Where To Eat In Upstate New York - The Adirondack Hotel Restaurant

Why this Upstate New York roadside diner has the best chicken fingers around

I learned many lessons as a child, but one in particular stuck with me: When faced with the option to order chicken fingers or mozzarella sticks, you don't choose, you get both.

Life lessons aside, my coworker Alison recently shared her love for a special ice cream spot in coastal Massachusetts. I, too, can recall many ice-cream-for-dinner situations, mostly (but not always) during summer's hottest days. There was Sundae School in Cape Cod, Wentworth's and Ashley's in Connecticut, or The Blue Pig in Croton-on-Hudson, New York. So, yes, I love ice cream. But the summer eating spot that gets me going the most is at the Adirondack Hotel in Long Lake, New York.

For 15 consecutive years, at least one member of my family attended Long Lake Camp for the Arts, a performing arts sleepaway camp in Upstate New York.

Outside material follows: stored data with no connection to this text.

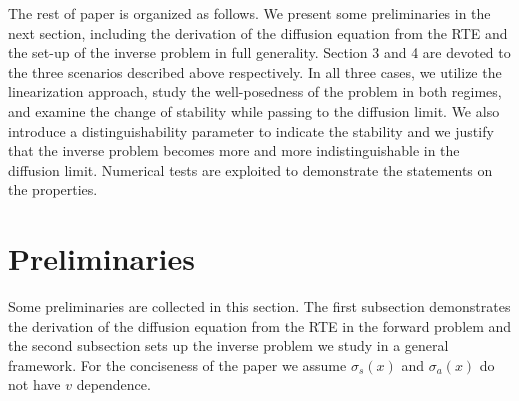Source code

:\documentclass[english,reqno]{amsart}
\theoremstyle{plain}
\theoremstyle{definition} %
\begin{document}
The rest of paper is organized as follows. We present some preliminaries in the next section, including the derivation of the diffusion equation from the RTE and the set-up of the inverse problem in full generality. Section 3 and 4 are devoted to the three scenarios described above respectively. In all three cases, we utilize the linearization approach, study the well-posedness of the problem in both regimes, and examine the change of stability while passing to the diffusion limit. We also introduce a distinguishability parameter to indicate the stability and we justify that the inverse problem becomes more and more indistinguishable in the diffusion limit. Numerical tests are exploited to demonstrate the statements on the properties.



\section{Preliminaries}
Some preliminaries are collected in this section. The first subsection demonstrates the derivation of the diffusion equation from the RTE in the forward problem and the second subsection sets up the inverse problem we study in a general framework. For the conciseness of the paper we assume $\sigma_s(x)$ and $\sigma_a(x)$ do not have $v$ dependence. 
\end{document}
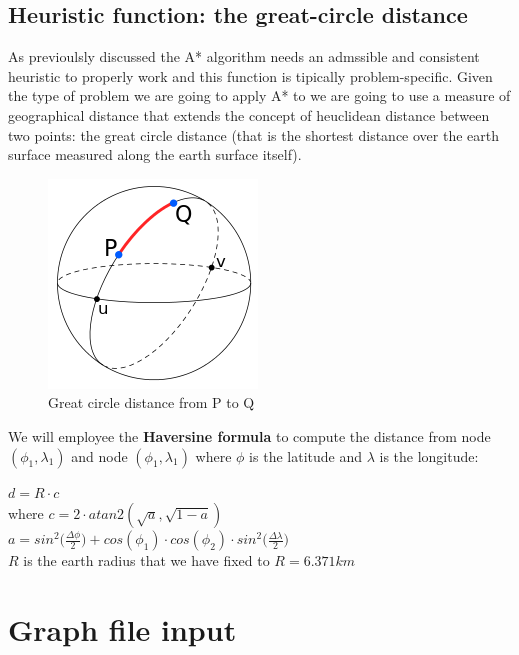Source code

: \documentclass[twocolumn, switch]{article} %
\begin{document}
\subsection{Heuristic function: the great-circle distance}
As previoulsly discussed the A* algorithm needs an admssible and consistent heuristic to properly work and this
function is tipically problem-specific. Given the type of problem we are going to apply A* to we are going
to use a measure of geographical distance that extends the concept of heuclidean distance between two points:
the great circle distance (that is the shortest distance over the earth surface measured along the
earth surface itself).
\begin{figure}[ht!]
  \centering
  \includegraphics[width=0.5\linewidth]{haversine.png}
  \caption{Great circle distance from P to Q}
  \label{haversine}
\end{figure}
We will employee the \textbf{Haversine formula} to compute the distance from node $(\phi_1,\lambda_1)$
and node $(\phi_1,\lambda_1)$ where $\phi$ is the latitude and $\lambda$ is the longitude:
\begin{center}
  $d = R \cdot c$\\
  where $c = 2 \cdot atan2(\sqrt{a},\sqrt{1-a})$\\
  $a = sin^2\Big({\frac{\Delta \phi}{2}}\Big) + cos(\phi_1) \cdot cos(\phi_2) \cdot sin^2\Big({\frac{\Delta \lambda}{2}}\Big)$
  \\$R$ is the earth radius that we have fixed to $R=6.371km$
\end{center}

\section{Graph file input}
\end{document}
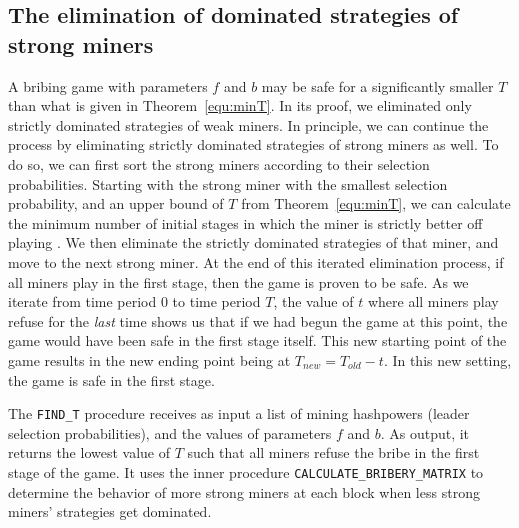 \subsection{The elimination of dominated strategies of strong miners}
A bribing game with parameters $f$ and $b$ may be safe for a significantly smaller $T$ than what is given in Theorem~\ref{equ:minT}. In its proof, we eliminated only strictly dominated strategies of weak miners. In principle, we can continue the process by eliminating strictly dominated strategies of strong miners as well. To do so, we can first sort the strong miners according to their selection probabilities. Starting with the strong miner with the smallest selection probability, and an upper bound of $T$ from Theorem~\ref{equ:minT}, we can calculate the minimum number of initial stages in which the miner is strictly better off playing . We then eliminate the strictly dominated strategies of that miner, and move to the next strong miner. At the end of this iterated elimination process, if all miners play  in the first stage, then the game is proven to be safe. As we iterate from time period 0 to time period $T$, the value of $t$ where all miners play refuse for the \textit{last} time shows us that if we had begun the game at this point, the game would have been safe in the first stage itself. This new starting point of the game results in the new ending point being at $T_{new} = T_{old} - t$. In this new setting, the game is safe in the first stage. 

The \texttt{FIND\_T} procedure receives as input a list of mining hashpowers (leader selection probabilities), and the values of parameters $f$ and $b$. As output, it returns the lowest value of $T$ such that all miners refuse the bribe in the first stage of the game. It uses the inner procedure \texttt{CALCULATE\_BRIBERY\_MATRIX} to determine the behavior of more strong miners at each block when less strong miners' strategies get dominated.

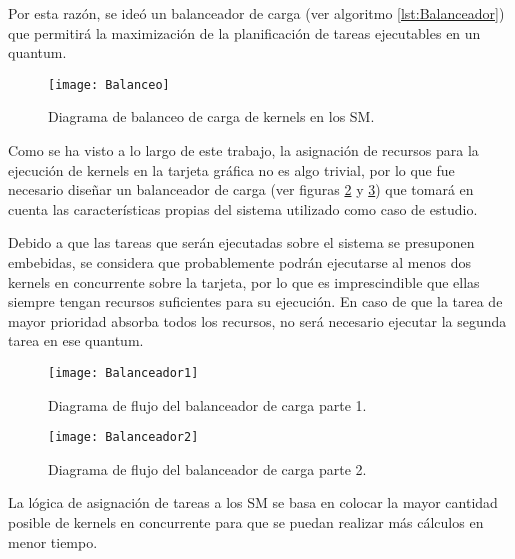 Por esta razón, se ideó un balanceador de carga (ver algoritmo \ref{lst:Balanceador}) que permitirá la maximización de la planificación de tareas ejecutables en un quantum.
\newline

        \begin{figure}[!h]
      \centering
        \texttt{[image: Balanceo]}
        \caption{Diagrama de balanceo de carga de kernels en los SM.}
        \label{fig:Balanceo}
    \end{figure}
    
    Como se ha visto a lo largo de este trabajo, la asignación de recursos para la ejecución de kernels en la tarjeta gráfica no es algo trivial, por lo que fue necesario diseñar un balanceador de carga (ver figuras \ref{fig:Balanceador1} y \ref{fig:Balanceador2}) que tomará en cuenta las características propias del sistema utilizado como caso de estudio.
    \newline
    
    Debido a que las tareas que serán ejecutadas sobre el sistema se presuponen embebidas, se considera que probablemente podrán ejecutarse al menos dos kernels en concurrente sobre la tarjeta, por lo que es imprescindible que ellas siempre tengan recursos suficientes para su ejecución. En caso de que la tarea de mayor prioridad absorba todos los recursos, no será necesario ejecutar la segunda tarea en ese quantum.
\newline

    \begin{figure}[!]
      \centering
        \texttt{[image: Balanceador1]}
        \caption{Diagrama de flujo del balanceador de carga parte 1.}
        \label{fig:Balanceador1}
    \end{figure}
    
    \begin{figure}[!]
      \centering
        \texttt{[image: Balanceador2]}
        \caption{Diagrama de flujo del balanceador de carga parte 2.}
        \label{fig:Balanceador2}
    \end{figure}

    

La lógica de asignación de tareas a los SM se basa en colocar la mayor cantidad posible de kernels en concurrente para que se puedan realizar más cálculos en menor tiempo.
\newline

And every three weeks, the rest of us would make the five-hour drive north for visitors' weekend, that beautiful 48-hour period of freedom for the attendee from cafeteria food, comparatively good though it was.

The outside-contact-starved child in question got to pick their lunch joint of choice. Granted this was a choice between three equally delicious, equally American roadside-type diners, we always chose the restaurant at the Adirondack Hotel. To my highly gourmet nascent taste buds, it had the best chicken fingers in town. Sure, there was a kids' menu serving option, but I was a child who could seamlessly take down two Burger King chicken tender eight-packs at a time, so I considered that, er, child's play.

Photo: Courtesy of Adirondack Hotel via Facebook

But I also loved mozzarella sticks. I envisioned that the breaded coating protected my lactose intolerant stomach from the attack of the dairy (it didn't). Whether it was the youngest child syndrome or that cholesterol concerns weren't yet of note, my parents always encouraged ordering both, since I could share if I needed help finishing (I didn't).

When I was nine years old, my time came to ship off to arts camp. It was my turn to be onstage for the first time, to experience the crippling sadness of homesickness and to then learn that I could escape that feeling while soaring on a flying trapeze and free-falling into a springy net below. The fried-food double header that was first mastered on road trips with my parents then became synonymous with the relief of a nine-year-old's rampant homesickness. I equated my parents' loving hugs to the cozy internal feeling of my favorite lunch, both things which came to be high points of the following eight summers—even after I learned how to miss home a bit less and camp a lot more.

Besides crispy beige food, the place has serious charm. There's a life-size stuffed bear in the lobby that's like a spindle in a fairy tale; you can't help but pet it apprehensively as you walk by. Every table has a front-row view of the seaplane port in the lake across the way, where local kids catapult off a rope swing into the water. It was a neighborhood bar by night, something I didn't realize until a reunion trip back there just two years ago. It's also a hunter retreat in the winter, explaining the hunting guides and paraphernalia scattered throughout.

I recognize that you're probably not a preteen about to go to camp for the first time. But if you're hiking in the High Peaks or road-tripping up to Canada, it's worth the stop. I hear great things about its fryer.